Wilberforce was a brilliant man who fancied a career in politics and was clever and wealthy enough through family to buy a seat in the Commons. So far, so corrupt—like virtually any other of his age. Had he simply latched on to a cause in order to make his name and used this cruel trade for his own advancement and enrichment, we would be right in being embarrassed at the attention paid to him and his role, notwithstanding his success. However, that is not the case. Even in that age, as now, that an able politician should give up the chance to get on in the party and aspire to office seemed decidedly odd. As we know from our own experience, the able colleague who leaves mid-career to “spend more time with the family” appears to be using code that the Westminster village understands all too well. They are either up to something, have been up to something, or were never up to the job in any case.

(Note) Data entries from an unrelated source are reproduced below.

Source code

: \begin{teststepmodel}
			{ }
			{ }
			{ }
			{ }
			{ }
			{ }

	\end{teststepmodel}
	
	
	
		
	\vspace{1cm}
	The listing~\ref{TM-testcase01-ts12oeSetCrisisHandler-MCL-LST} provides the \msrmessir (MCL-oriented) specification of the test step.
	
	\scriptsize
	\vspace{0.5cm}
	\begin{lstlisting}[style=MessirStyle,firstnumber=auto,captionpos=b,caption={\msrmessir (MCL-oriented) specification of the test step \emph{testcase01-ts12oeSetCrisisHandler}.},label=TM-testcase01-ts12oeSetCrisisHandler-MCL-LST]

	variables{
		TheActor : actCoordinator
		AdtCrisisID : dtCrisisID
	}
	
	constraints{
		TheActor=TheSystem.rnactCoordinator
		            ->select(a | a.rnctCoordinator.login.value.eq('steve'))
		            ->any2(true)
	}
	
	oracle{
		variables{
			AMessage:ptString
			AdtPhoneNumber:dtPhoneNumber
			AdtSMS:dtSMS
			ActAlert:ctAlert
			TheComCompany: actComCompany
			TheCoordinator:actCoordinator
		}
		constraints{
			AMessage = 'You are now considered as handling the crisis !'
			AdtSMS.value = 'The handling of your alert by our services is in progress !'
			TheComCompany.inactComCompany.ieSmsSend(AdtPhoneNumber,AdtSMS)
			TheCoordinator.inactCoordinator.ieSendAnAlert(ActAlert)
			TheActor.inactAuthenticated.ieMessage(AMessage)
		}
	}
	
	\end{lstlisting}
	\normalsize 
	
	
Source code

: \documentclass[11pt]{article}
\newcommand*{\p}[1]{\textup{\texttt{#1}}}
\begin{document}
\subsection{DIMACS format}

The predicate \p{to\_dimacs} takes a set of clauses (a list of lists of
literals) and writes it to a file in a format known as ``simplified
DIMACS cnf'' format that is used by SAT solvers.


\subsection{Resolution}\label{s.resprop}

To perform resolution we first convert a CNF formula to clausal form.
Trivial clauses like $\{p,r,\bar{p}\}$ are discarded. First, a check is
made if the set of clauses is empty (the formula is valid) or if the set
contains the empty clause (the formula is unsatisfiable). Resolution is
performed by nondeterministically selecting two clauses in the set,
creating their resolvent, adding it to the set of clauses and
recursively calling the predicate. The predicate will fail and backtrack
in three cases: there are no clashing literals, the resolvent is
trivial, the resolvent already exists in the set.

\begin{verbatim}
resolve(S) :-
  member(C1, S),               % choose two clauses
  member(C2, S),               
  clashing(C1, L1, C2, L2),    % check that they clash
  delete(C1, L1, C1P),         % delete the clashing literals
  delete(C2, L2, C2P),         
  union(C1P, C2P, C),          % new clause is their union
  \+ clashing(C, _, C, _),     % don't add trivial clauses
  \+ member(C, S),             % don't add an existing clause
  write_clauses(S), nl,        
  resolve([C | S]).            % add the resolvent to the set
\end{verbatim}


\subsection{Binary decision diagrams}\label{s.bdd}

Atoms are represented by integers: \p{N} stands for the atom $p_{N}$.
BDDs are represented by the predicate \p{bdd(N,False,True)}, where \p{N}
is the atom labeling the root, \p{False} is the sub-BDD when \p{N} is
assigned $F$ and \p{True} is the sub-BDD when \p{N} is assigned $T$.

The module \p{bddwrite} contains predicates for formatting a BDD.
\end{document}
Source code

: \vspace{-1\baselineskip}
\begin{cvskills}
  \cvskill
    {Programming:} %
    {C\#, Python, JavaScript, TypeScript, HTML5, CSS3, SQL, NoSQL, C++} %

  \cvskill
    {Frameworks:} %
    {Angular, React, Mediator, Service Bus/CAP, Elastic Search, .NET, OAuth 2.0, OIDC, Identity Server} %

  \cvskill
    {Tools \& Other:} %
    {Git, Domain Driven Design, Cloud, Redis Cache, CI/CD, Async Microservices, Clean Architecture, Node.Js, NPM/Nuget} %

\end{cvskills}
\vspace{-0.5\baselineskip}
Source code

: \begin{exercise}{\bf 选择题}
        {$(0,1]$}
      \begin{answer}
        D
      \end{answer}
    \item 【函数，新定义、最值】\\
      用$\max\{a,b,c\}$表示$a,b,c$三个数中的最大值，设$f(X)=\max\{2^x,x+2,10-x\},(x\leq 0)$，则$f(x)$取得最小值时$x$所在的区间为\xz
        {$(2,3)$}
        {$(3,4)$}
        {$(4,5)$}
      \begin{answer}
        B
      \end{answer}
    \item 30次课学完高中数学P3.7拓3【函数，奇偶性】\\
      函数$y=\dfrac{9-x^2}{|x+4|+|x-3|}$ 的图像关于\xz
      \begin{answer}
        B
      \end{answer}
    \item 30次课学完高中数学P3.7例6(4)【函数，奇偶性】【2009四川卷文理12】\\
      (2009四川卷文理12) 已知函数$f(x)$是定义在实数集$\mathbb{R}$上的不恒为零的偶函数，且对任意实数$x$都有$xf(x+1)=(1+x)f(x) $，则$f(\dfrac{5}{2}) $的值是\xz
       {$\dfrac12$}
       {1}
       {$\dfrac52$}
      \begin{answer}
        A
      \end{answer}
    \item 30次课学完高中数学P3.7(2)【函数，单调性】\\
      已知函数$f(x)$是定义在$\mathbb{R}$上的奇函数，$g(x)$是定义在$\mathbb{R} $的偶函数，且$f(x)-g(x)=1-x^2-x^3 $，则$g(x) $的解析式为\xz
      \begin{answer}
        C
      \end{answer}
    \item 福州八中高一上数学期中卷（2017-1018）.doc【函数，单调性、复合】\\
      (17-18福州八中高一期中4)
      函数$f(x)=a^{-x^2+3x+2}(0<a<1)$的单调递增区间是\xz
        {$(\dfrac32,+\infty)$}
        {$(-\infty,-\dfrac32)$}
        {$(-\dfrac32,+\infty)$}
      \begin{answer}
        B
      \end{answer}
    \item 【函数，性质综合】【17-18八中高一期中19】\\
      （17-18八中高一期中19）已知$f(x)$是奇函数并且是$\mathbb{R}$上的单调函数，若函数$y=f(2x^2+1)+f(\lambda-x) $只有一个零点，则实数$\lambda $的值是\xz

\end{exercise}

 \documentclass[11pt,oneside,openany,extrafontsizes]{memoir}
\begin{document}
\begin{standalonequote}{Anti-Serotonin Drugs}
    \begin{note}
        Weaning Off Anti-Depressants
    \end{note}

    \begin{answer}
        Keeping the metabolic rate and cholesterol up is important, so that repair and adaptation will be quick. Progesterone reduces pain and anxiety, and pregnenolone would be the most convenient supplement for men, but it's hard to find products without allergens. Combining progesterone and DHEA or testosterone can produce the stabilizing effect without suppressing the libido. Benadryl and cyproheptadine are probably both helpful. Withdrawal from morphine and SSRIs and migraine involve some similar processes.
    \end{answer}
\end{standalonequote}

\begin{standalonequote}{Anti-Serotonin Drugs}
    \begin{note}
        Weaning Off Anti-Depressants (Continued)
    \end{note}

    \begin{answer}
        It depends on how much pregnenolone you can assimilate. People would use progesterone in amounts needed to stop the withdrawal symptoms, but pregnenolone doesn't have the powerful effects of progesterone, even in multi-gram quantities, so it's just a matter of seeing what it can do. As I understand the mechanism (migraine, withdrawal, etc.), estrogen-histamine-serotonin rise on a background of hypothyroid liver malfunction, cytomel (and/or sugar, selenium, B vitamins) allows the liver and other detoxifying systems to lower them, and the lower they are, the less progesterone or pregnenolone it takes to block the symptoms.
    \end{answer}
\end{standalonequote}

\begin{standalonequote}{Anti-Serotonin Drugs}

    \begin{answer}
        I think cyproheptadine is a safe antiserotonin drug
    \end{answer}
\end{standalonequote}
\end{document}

That is why Wilberforce was so special. All the evidence suggests that here was a man who had a wonderful political career and future, but who changed his life completely, and with it the course of history, because of Jesus Christ and a profound process of conversion. It is well documented—there is evidence from Wilberforce himself, and from contemporaries hostile and friendly—that his process of conversion included a period of reflection, familiar to millions around the world, on the point of life and the use of his talents. As his character changed, his attention turned to slavery, and he spent more and more time with those of similar mind. He resolved to take up in Parliament the cause of ending the slave trade, which was a necessary precursor to the abolitionist’s aim: ending slavery itself.

The passage of time should not dim our understanding of what an undertaking that was. The wealth of more than one great city, as we have heard from a number of Members today, was built on cruelty to others. Throughout the attempts to end the trade, the serious impact on the country and on individuals was used as a counter-argument, in a way not dissimilar to the use of tariffs today to protect the European Union or the United States from the impact of the trade in goods from poorer countries. There is always a good argument for profit. This was a grown-up debate, in which Wilberforce was on the “wrong” side. He was more than a maverick—he was a dangerous one. There was no political gain to be made, as has been mentioned. There was no certainty of a happy ending when he took on the fight; no suggestion that, as in a film, he would triumph for right in the final reel. He faced, as nameless others did in that cause—and as nameless others have done since in every cause worth fighting against tyranny—a failed career and an unsung death.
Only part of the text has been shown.